Since my Bermuda will be going dormant in about 6 weeks or so is it worth it to fight the nutsedge now?


----------



## Ware (Jan 28, 2017)

ctrav said:


> Since my Bermuda will be going dormant in about 6 weeks or so is it worth it to fight the nutsedge now?


I would combat it every chance you get - it is a vicious weed.


----------



## ctrav (Aug 18, 2018)

Ware said:


> ctrav said:
> 
> 
> > Since my Bermuda will be going dormant in about 6 weeks or so is it worth it to fight the nutsedge now?
> ...


Well now I have it...going to work on it starting Sunday!!


----------



## Greyleafspot (Oct 16, 2018)

Careful with image in hot temps on st aug. I use sledgehammer. I like it because it takes a long time to kill (2 weeks to a month)so my st aug fills in as it dies out. Make sure you use a surfactant. I don't care if it says it already has one in it, do more.


----------



## Godawgs4728 (Aug 9, 2019)

Hashwad said:


> Best way to get rid of Sedge,,,, move😆


Really debating this! 🤣🤣


----------



## ktgrok (May 25, 2019)

Greyleafspot said:


> Careful with image in hot temps on st aug. I use sledgehammer. I like it because it takes a long time to kill (2 weeks to a month)so my st aug fills in as it dies out. Make sure you use a surfactant. I don't care if it says it already has one in it, do more.
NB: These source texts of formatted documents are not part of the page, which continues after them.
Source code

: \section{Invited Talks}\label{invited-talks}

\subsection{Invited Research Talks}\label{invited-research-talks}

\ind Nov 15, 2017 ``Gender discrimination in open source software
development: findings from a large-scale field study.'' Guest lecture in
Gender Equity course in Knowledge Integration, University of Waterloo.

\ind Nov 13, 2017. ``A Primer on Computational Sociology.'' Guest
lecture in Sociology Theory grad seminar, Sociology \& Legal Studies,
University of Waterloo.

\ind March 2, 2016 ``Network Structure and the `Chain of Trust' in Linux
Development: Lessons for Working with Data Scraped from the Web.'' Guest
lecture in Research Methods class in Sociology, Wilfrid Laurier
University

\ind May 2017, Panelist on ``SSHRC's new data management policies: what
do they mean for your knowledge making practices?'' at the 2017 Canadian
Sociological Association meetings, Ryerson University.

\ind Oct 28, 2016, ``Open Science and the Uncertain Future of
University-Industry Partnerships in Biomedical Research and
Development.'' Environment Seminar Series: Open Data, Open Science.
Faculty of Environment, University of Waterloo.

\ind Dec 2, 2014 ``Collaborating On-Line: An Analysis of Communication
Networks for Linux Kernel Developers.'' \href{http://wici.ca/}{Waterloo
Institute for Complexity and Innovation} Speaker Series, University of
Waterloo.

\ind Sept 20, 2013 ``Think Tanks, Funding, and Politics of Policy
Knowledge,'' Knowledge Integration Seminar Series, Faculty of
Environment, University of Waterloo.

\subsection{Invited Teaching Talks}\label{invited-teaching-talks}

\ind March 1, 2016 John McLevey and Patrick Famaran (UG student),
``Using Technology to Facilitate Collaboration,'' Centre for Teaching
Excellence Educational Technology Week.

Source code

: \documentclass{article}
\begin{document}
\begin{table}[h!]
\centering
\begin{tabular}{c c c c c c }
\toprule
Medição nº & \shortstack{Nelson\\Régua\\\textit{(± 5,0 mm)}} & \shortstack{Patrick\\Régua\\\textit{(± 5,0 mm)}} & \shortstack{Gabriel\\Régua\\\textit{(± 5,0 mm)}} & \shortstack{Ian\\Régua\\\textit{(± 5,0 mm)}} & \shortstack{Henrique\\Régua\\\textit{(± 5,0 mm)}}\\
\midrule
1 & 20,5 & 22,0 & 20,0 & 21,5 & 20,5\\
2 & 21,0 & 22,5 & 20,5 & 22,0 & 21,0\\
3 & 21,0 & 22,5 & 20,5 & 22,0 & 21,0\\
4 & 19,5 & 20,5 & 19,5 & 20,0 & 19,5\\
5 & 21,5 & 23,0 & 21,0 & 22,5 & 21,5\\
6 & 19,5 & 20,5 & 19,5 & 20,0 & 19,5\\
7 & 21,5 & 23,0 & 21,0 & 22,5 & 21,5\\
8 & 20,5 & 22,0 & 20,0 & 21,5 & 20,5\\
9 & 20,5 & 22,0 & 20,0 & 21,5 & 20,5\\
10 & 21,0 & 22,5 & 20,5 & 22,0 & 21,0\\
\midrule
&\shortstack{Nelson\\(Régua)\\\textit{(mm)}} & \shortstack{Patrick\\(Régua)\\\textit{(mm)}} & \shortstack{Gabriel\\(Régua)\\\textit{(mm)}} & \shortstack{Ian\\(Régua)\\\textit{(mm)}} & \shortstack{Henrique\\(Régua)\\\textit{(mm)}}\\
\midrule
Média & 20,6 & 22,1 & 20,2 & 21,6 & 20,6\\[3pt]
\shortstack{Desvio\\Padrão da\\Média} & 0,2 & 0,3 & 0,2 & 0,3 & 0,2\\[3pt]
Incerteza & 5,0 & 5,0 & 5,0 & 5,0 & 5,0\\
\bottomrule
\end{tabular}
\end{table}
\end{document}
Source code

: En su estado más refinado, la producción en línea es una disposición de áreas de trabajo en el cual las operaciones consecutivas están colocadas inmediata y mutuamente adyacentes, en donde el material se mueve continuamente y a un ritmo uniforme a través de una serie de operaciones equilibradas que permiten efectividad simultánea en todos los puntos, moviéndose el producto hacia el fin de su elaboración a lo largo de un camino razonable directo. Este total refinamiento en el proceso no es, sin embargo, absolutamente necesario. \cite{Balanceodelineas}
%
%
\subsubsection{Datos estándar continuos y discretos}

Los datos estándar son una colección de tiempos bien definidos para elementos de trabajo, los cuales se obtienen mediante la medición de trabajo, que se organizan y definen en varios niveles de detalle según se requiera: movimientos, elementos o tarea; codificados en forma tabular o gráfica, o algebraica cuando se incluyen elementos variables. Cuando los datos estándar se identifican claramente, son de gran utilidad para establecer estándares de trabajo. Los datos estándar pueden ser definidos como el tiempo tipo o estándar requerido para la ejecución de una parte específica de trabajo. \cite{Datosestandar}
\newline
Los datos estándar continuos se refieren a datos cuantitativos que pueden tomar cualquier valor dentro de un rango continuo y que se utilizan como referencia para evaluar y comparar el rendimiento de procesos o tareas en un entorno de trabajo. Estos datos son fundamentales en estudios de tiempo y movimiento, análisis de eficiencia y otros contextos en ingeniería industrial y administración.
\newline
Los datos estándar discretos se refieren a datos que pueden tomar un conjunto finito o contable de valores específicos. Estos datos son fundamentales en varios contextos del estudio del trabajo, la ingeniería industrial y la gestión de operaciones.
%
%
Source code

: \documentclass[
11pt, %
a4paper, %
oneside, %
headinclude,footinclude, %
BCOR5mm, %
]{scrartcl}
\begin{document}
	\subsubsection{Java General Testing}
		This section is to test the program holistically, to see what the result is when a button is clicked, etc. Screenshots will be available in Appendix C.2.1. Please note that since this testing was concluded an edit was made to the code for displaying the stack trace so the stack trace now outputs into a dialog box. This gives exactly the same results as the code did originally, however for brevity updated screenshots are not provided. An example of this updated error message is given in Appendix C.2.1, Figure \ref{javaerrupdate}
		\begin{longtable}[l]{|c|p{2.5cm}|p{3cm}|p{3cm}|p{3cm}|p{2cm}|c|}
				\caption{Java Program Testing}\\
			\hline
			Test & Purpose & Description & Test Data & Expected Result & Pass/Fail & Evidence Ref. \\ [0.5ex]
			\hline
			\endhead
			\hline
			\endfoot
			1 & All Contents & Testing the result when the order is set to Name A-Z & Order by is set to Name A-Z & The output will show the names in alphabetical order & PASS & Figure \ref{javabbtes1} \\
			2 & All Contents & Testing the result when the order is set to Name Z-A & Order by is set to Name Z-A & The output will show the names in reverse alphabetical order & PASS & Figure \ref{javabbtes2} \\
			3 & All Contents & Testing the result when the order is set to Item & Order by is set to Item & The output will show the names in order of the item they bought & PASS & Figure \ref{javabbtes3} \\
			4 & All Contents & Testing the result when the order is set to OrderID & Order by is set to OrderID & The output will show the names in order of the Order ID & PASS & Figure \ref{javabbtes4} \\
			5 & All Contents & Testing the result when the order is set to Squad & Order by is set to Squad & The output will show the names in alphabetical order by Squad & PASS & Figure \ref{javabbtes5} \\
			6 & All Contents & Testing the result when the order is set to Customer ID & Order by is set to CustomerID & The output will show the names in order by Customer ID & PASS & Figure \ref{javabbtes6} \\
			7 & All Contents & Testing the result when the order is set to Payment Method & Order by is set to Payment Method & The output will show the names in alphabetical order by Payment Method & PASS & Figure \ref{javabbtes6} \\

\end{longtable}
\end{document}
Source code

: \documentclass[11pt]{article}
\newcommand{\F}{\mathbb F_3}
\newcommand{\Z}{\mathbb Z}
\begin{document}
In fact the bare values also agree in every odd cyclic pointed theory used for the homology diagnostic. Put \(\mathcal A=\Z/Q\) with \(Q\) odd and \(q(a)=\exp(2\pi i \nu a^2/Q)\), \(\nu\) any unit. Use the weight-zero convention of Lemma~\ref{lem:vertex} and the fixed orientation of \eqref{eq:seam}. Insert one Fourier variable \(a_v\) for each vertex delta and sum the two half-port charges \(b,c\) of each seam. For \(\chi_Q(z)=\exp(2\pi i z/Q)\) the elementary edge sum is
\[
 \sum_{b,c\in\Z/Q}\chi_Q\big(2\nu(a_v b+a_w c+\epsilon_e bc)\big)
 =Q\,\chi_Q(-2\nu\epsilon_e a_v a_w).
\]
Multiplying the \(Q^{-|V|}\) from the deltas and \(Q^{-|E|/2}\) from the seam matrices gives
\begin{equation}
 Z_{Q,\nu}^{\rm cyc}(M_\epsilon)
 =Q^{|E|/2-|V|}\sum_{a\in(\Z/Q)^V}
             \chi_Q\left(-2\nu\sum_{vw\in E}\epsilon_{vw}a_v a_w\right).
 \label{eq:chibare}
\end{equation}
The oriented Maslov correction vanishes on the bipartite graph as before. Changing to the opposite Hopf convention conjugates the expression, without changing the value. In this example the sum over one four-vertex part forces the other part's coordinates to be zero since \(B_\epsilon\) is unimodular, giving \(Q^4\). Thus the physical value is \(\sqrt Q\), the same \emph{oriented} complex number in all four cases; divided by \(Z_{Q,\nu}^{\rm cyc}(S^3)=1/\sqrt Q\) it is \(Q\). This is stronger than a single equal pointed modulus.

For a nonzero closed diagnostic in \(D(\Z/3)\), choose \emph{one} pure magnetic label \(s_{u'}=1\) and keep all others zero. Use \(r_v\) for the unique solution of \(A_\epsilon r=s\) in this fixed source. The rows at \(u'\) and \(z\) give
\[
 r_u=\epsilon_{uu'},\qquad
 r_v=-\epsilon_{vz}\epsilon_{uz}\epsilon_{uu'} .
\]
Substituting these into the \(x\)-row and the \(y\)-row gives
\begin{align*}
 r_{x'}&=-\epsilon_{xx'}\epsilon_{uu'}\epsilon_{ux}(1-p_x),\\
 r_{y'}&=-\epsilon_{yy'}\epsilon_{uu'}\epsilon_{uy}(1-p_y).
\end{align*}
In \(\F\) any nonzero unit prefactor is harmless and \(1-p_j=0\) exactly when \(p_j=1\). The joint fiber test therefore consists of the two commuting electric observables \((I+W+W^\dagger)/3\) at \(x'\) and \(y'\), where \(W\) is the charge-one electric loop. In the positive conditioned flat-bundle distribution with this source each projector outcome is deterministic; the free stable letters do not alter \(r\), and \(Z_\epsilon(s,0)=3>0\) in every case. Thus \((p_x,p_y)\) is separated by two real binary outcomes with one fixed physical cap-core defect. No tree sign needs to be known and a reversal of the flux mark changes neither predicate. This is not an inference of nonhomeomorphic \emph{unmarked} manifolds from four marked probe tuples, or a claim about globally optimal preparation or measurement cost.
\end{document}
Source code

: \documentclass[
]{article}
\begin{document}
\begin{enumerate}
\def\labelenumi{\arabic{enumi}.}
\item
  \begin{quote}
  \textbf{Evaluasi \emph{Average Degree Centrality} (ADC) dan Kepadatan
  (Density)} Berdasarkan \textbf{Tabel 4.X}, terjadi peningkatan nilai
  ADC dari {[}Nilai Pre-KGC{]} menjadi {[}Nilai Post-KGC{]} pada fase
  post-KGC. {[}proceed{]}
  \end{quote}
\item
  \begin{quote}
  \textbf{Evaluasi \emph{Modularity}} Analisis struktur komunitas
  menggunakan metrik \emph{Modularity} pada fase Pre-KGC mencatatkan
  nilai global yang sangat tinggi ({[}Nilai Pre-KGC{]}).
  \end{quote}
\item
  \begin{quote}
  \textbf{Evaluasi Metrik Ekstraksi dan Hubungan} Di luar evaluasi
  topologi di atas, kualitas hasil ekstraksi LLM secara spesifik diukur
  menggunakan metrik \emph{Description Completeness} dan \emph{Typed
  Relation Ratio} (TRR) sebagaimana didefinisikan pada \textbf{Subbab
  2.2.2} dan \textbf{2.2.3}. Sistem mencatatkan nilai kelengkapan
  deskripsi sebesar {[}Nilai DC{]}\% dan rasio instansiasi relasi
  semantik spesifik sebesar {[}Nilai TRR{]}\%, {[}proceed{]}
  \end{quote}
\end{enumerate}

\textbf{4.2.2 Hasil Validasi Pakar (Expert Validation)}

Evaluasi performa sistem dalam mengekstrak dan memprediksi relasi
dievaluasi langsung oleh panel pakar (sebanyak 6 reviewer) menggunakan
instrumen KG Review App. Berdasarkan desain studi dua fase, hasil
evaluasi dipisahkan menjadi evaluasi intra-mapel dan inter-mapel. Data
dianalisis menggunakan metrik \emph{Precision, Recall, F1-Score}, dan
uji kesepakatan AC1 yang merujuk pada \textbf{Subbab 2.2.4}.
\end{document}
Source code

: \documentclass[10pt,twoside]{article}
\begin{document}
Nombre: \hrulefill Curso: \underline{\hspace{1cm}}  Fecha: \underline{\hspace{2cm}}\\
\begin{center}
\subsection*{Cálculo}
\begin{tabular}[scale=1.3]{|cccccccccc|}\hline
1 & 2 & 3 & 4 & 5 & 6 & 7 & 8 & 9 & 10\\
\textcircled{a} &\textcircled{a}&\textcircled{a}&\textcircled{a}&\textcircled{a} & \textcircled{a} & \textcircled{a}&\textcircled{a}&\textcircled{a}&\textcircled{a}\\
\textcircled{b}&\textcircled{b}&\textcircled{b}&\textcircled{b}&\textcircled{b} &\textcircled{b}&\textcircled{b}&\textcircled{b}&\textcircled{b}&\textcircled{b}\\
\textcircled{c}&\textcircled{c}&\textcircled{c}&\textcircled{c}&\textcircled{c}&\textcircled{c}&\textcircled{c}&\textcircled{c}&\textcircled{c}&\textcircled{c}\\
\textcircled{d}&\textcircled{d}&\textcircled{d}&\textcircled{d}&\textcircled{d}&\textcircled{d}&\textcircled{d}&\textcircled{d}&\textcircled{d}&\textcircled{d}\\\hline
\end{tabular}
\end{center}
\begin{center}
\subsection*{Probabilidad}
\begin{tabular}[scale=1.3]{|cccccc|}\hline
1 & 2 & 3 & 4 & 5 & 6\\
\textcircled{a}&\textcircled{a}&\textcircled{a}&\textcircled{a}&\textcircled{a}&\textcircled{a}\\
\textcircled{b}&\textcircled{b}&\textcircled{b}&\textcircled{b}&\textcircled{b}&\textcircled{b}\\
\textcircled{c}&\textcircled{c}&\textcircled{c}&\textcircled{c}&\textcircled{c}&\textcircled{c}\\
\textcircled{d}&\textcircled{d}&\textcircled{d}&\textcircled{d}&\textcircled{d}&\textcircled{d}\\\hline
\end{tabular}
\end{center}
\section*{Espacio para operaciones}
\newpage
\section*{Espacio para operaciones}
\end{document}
Sedgehammer is not labeled for globe sedge, in case anyone is dealing with that.


----------



## CenlaLowell (Apr 21, 2017)

Greyleafspot said:


> Careful with image in hot temps on st aug. I use sledgehammer. I like it because it takes a long time to kill (2 weeks to a month)so my st aug fills in as it dies out. Make sure you use a surfactant. I don't care if it says it already has one in it, do more.


This is what scares me with St Augustine. I probably won't spray and post emergents until October


----------